New pages

New and improved pages on the
European Petrol Road Map Web Site

New in 2010

This page shows the updates that were made to the PetrolMaps website during 2010; it gained another 81 map images but just 3 addtional brands (Divinol, Petronor and Raiffeisen) over the year. Over the passage of time some of the links may no longer work if I have moved images to a new location (for example through splitting large pages), although most of the content of this website is permanent and can still be found by using its search facility. In the year I added the slightly cheeky sub-title "The webmaster's blog" to allow a little more freedom to comment on the maps rather than just to list new additions.

An advert for INA of a map of Istria and the Croatian coast
After the Second World War international brands of petrol were forced out of Yugoslavia and replaced by regional brands, including INA in Croatia. A 1969 Camping map of Istra and Kvarner has now been found that carries an advert on its rear for INA's delta lubricating oil. (Updated 23 December 2010)

Raiffeisen is the branding used by many German co-ops in the banking and agricultural supplies sectors. Many such co-ops in the later field have expanded into supplying fuels, initially to farmers, but more recently through operating conventional self-service stations. Although no "proper" maps are known, I have added a map from a 2010 leaflet produced by the Rheinland-Pfalz co-op Raiffeisen Westeifel. (Updated 5 December 2010)

Mann Egerton
Mann Egerton was a chain of automotive garages and petrol retailer under major brands based in East Anglia that was established in 1898 and subsequently acquired by the Inchcape Group. In 1965 it sold a map of Britain that showed the location of all its garages. (Updated 5 December 2010)

Adverts on the back of KNA maps of Norway
Maps from the Royal Norwegian Automobile Club (KNA - Kongelig Norsk Automobilklub) carried adverts on the rear from the 1930s to the 1960s and, most often, these were for petrol or oil. In the 1930s Mobiloil often provided quite graphic designs, but in the 1950s and 60s advertising was taken by Shell and Esso as well as Mobil. I have added three examples of post-war adverts, alongside the commonly used front cover to the page about oil company adverts on maps. (Updated 5 December 2010)

An Elf Atlas of Germany
Elf mainly issued maps in the first few years after its introduction as a brand name in 1967. Another example from this initial period has been discovered: a medium format atlas of West Germany and Europe dating from around 1970. (Updated 4 December 2010)

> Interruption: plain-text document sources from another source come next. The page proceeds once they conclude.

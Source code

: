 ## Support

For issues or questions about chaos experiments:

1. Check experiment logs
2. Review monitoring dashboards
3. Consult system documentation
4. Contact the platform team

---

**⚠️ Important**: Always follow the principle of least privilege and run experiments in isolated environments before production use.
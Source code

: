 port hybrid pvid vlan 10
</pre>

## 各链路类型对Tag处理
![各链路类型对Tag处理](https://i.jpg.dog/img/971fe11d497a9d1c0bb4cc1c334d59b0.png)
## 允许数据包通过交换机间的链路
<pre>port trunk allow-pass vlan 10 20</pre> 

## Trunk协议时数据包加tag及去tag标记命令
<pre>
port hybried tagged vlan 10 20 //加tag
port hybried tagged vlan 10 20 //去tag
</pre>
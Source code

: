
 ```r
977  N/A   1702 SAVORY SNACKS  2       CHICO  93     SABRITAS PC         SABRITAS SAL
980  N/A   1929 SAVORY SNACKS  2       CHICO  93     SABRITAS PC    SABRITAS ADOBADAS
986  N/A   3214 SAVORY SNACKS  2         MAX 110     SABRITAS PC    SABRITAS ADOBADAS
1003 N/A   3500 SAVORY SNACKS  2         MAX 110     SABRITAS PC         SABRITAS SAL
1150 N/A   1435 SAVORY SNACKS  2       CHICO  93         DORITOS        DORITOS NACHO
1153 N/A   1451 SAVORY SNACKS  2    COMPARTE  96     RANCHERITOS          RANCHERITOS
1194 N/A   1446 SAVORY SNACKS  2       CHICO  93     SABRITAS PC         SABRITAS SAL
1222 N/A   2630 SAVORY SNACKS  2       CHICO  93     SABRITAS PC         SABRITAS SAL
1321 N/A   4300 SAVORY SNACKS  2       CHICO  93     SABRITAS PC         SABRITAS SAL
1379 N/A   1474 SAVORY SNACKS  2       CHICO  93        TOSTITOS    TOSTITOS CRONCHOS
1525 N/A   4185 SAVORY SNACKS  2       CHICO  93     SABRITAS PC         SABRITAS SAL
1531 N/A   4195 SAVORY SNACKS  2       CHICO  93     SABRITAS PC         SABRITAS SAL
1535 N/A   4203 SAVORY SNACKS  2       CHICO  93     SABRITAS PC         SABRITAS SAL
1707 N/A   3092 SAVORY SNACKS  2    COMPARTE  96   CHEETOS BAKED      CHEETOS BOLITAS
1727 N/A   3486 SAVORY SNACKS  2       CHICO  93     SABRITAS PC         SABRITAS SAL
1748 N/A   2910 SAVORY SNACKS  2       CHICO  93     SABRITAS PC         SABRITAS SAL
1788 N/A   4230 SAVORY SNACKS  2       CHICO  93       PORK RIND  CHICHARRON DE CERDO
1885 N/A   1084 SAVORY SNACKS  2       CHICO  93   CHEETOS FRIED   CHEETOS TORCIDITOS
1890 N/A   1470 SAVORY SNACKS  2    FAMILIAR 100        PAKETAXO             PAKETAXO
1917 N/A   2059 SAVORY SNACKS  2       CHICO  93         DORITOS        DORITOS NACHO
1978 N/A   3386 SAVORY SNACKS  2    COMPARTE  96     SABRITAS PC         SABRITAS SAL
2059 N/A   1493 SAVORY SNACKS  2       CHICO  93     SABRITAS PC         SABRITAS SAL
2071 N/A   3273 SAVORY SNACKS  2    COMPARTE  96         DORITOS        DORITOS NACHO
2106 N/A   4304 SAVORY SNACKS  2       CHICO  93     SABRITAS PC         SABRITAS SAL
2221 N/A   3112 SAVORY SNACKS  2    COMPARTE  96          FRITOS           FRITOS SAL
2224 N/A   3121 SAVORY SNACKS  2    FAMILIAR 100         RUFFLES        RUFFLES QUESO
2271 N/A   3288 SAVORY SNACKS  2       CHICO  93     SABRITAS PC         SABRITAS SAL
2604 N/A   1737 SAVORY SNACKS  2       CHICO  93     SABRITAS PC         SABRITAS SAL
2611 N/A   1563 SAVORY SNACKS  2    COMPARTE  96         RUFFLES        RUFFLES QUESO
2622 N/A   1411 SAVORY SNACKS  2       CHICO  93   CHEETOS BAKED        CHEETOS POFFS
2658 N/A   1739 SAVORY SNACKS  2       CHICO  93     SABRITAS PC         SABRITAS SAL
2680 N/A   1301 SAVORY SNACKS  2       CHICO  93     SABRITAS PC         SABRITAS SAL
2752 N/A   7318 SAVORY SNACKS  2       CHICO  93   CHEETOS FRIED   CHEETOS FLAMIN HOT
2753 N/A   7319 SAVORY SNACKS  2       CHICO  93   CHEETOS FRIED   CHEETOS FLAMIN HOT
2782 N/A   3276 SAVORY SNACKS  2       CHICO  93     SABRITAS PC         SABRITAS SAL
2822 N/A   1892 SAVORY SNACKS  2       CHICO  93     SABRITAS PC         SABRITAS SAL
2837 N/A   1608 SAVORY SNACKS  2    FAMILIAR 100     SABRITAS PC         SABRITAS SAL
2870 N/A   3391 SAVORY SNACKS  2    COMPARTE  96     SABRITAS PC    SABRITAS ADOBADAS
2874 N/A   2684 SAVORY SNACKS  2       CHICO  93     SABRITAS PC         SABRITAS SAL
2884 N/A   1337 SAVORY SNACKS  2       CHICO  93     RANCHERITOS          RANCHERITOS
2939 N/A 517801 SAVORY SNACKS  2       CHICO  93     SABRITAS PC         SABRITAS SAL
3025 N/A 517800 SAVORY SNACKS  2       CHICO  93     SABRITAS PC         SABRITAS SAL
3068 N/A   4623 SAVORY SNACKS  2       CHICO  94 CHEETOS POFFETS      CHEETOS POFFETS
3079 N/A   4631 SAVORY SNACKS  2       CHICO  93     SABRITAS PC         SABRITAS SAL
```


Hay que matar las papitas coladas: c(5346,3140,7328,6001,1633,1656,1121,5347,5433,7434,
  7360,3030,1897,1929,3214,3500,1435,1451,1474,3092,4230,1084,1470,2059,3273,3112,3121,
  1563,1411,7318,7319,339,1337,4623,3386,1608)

Welcome to Udine: a town plan and guide from Aquila
In 1958-9 Aquila, which was owned by the French company Total, issued a series of town plans and guides with text in four languages. The Udine example has been added to the Italian overview page, partly because there is unlikely to be another oil company issue of this city. (Updated 3 December 2010)

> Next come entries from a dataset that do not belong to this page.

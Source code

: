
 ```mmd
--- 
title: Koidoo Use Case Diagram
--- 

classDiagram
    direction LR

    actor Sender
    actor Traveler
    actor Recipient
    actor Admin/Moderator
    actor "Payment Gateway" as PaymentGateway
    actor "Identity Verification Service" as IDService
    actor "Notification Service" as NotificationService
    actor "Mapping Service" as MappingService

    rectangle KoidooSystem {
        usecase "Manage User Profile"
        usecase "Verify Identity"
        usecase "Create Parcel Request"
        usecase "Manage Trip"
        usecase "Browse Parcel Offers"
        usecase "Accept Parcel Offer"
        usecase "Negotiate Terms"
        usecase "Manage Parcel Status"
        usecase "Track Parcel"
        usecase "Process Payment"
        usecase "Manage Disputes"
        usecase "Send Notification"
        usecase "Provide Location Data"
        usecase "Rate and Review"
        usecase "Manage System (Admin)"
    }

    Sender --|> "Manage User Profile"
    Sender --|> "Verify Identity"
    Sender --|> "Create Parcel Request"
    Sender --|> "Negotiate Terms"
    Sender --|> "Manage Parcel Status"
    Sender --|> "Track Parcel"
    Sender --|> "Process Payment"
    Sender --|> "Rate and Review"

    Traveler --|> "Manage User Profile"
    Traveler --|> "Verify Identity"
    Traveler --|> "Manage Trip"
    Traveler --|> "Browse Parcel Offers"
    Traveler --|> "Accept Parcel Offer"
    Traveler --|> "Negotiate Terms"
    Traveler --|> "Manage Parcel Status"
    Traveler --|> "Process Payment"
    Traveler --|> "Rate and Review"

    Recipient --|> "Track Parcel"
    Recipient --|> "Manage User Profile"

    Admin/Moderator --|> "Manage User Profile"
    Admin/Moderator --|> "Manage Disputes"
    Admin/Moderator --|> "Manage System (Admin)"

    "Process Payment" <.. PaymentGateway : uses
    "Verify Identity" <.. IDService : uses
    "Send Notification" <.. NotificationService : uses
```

A rewrite of the Fina pages
Until now, Fina has been covered on a single lengthy page. This has meant that quite a few maps have not been shown. Consequently I have split the page into three, adding about a dozen extra maps and atlases for the brand:

(Updated 27 November 2010)

Two BP maps of Bulgaria and Romania
In common with the rest of Eastern Europe (except, in a small way, Hungary), major international brands of petrol were not available in Romania or Bulgaria during the Cold War era. However some of the major firms included them in their Touring Service maps, and images of the 1964 and 1965 BP maps have been added. (In fact the younger map was shown a number of years ago.) (Updated 27 November 2010)

A 1955 BP map of Sweden
BP's 1955 cover for Sweden is notable for the way that it clearly shows, with a driver's-eye view of the road ahead, how traffic still drove on the left (as indeed it did until September 1967). (Updated 27 November 2010)

The First 2011 Map
Although the number of new petrol company map issues seems to be falling steadily, possibly as a result of declining sales due to competition from online maps and satnavs, a handful of issues continue to be published. In Germany, both Shell and Aral maintain a map programme, although smaller than historically, with their branded maps really being Mairs and Busche's domestic issues. The titles that seem most specific for filling stations are the A4 format softback atlases of Germany and Europe, sold in Shell and Aral stations at a competitive price. A 2010-11 issue was prepared for Shell in mid-2009, and a 2011 Aral edition was released this summer. This is shown on the Introduction page, as it is the most recent title. However, I have taken the opportunity to move the previous (2010) Aral atlas to the German summary page, alongside the Shell equivalent, and also added a Shell sheet map from the last decade. In contrast, the last two regular issuers of atlases in Britain (Murco petrol stations and Morrisons supermarkets) appear to have given up selling customised versions after 2008 and 2009 respectively. (Updated 8 November 2010)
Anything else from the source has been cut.